Z-Image Turbo
A 6-billion-parameter image generation model designed for efficient few-step sampling
What is Z-Image Turbo?
Z-Image Turbo is part of the Z-Image project, focusing on efficient large-scale image generation. The model demonstrates that a 6-billion-parameter foundation can deliver strong performance without relying on very large model sizes or long sampling schedules.
The model uses a single-stream diffusion transformer architecture where text tokens, semantic tokens, and image tokens share one transformer. This approach keeps the design compact and makes efficient use of parameters.

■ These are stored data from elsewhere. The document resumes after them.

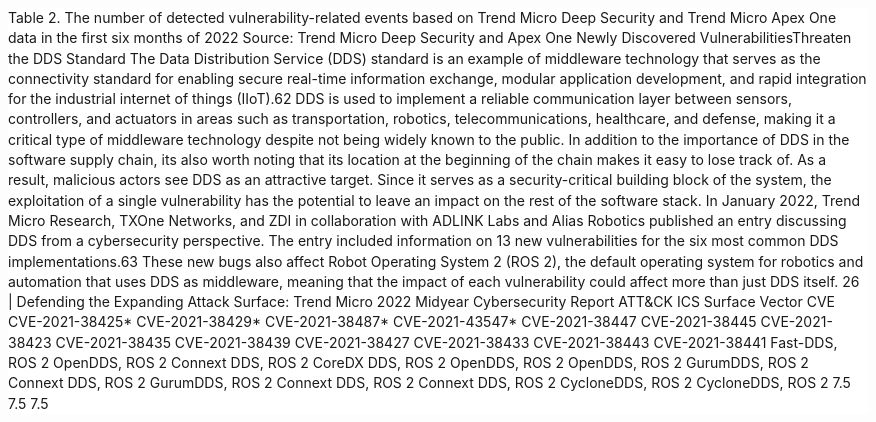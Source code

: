 Table 2\. The number of detected vulnerability\-related events based on Trend Micro Deep Security 
and Trend Micro Apex One data in the first six months of 2022 
Source: Trend Micro Deep Security and Apex One
Newly Discovered VulnerabilitiesThreaten the DDS Standard 
The Data Distribution Service (DDS) standard is an example of middleware technology that serves as 
the connectivity standard for enabling secure real\-time information exchange, modular application 
development, and rapid integration for the industrial internet of things (IIoT).62 DDS is used to implement a 
reliable communication layer between sensors, controllers, and actuators in areas such as transportation, 
robotics, telecommunications, healthcare, and defense, making it a critical type of middleware technology 
despite not being widely known to the public.
In addition to the importance of DDS in the software supply chain, its also worth noting that its location 
at the beginning of the chain makes it easy to lose track of. As a result, malicious actors see DDS as an 
attractive target. Since it serves as a security\-critical building block of the system, the exploitation of a 
single vulnerability has the potential to leave an impact on the rest of the software stack. 
In January 2022, Trend Micro Research, TXOne Networks, and ZDI in collaboration with ADLINK Labs and 
Alias Robotics published an entry discussing DDS from a cybersecurity perspective. The entry included 
information on 13 new vulnerabilities for the six most common DDS implementations.63 These new bugs 
also affect Robot Operating System 2 (ROS 2\), the default operating system for robotics and automation 
that uses DDS as middleware, meaning that the impact of each vulnerability could affect more than just 
DDS itself.
26 \| Defending the Expanding Attack Surface: Trend Micro 2022 Midyear Cybersecurity Report
ATT\&CK ICS
Surface
Vector
CVE
CVE\-2021\-38425\*
CVE\-2021\-38429\*
CVE\-2021\-38487\*
CVE\-2021\-43547\*
CVE\-2021\-38447
CVE\-2021\-38445
CVE\-2021\-38423
CVE\-2021\-38435
CVE\-2021\-38439
CVE\-2021\-38427
CVE\-2021\-38433
CVE\-2021\-38443
CVE\-2021\-38441
Fast\-DDS, ROS 2
OpenDDS, ROS 2
Connext DDS, ROS 2
CoreDX DDS, ROS 2
OpenDDS, ROS 2
OpenDDS, ROS 2
GurumDDS, ROS 2
Connext DDS, ROS 2
GurumDDS, ROS 2
Connext DDS, ROS 2
Connext DDS, ROS 2
CycloneDDS, ROS 2
CycloneDDS, ROS 2
7\.5
7\.5
7\.5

Design Goal: Practical deployment on consumer graphics cards with less than 16 GB of VRAM while producing images competitive with much larger systems.
Key Features
Few-Step Generation
Operates in roughly eight diffusion updates while maintaining stable image quality. Short wait times between prompt and results.
Bilingual Text Rendering
Trained to render both English and Chinese text into images with consistent structure, including mixed language content.
Practical Hardware
Fits on graphics cards with less than 16 GB of VRAM using mixed precision and memory optimization features.
Open Source
Model weights and code available under Apache 2.0 license. Full control over your infrastructure.
Single-Stream Transformer
One transformer processes text, semantic, and image tokens together for improved parameter efficiency.
Decoupled-DMD
Advanced distillation approach that separates classifier-free guidance from distribution matching for better stability.
The Z-Image Project
Z-Image (Base)
The 6B-parameter foundation model for image generation. Achieves strong image quality through careful data curation and single-stream transformer design.
Z-Image Turbo
Distilled model for fast text-to-image generation. Reduces sampling steps to around eight while maintaining photorealistic quality and bilingual text rendering.
Z-Image Edit
Continued-training variant for image editing. Accepts input images and structured instructions to produce edited results consistent with original content.
Decoupled-DMD
The distillation approach behind Z-Image Turbo. Separates classifier-free guidance augmentation from distribution matching for easier tuning.
DMDR
Training method combining distribution matching with reinforcement learning feedback to improve semantic alignment and fine detail.
Installation
Installing Z-Image Turbo locally follows the standard diffusion library workflow. The main steps involve installing the library, preparing PyTorch with GPU support, and loading the pipeline.
Step 1: Install Dependencies
# Install the latest diffusers from source
pip install git+https://github.com/huggingface/diffusers
# Install PyTorch with CUDA support
pip install torch --index-url https://download.pytorch.org/whl/cu124
# Install additional requirements
pip install transformers accelerate safetensors
Step 2: Basic Usage Example
import torch
from diffusers import ZImagePipeline
# Load the pipeline
pipe = ZImagePipeline.from_pretrained(
"Tongyi-MAI/Z-Image-Turbo",
torch_dtype=torch.bfloat16,
low_cpu_mem_usage=False,
)
pipe.to("cuda")
# Generate an image
prompt = "Young woman in red traditional clothing, clear facial details, soft evening lighting, city background, bilingual signboard text."
image = pipe(
prompt=prompt,
height=1024,
width=1024,
num_inference_steps=9, # about 8 DiT forwards
guidance_scale=0.0,
generator=torch.Generator("cuda").manual_seed(42),
).images[0]
image.save("z_image_turbo_example.png")
Try Z-Image Turbo
Experiment with prompt design, text rendering, and composition. The model responds to different descriptions and supports bilingual text prompts.
What You Can Build
Prompt-Based Illustration Tools
Create applications where users type descriptions and receive images quickly. The few-step nature supports interactive workflows for sketching ideas and exploring variations.
Design Systems with Text Rendering
Design posters, covers, and layouts combining English and Chinese content. The model follows structured prompts describing placement and content for text areas.
Research on Distillation
Study the behavior of Decoupled-DMD and DMDR. Z-Image Turbo offers a practical reference for combining distillation with preference-based objectives.
Editing Pipelines
Combined with Z-Image Edit, cover both prompt-based generation and modification of existing content for complete creative workflows.
Frequently Asked Questions
What GPU do I need to run Z-Image Turbo?
Z-Image Turbo runs on consumer graphics cards with less than 16 GB of VRAM. Using mixed precision and memory optimization, it fits on most modern GPUs.
How does Z-Image Turbo relate to the Z-Image project?
Z-Image Turbo is the distilled variant of the base Z-Image model, optimized for fast text-to-image generation with fewer sampling steps.
Can I fine-tune Z-Image Turbo on my own dataset?
Yes, the model is open source under Apache 2.0 license. You can adapt it to new datasets or integrate it into your own tools and services.
What makes the bilingual text rendering useful?
The model renders both English and Chinese text with consistent structure, useful for posters, titles, diagrams, and images combining graphics with written content.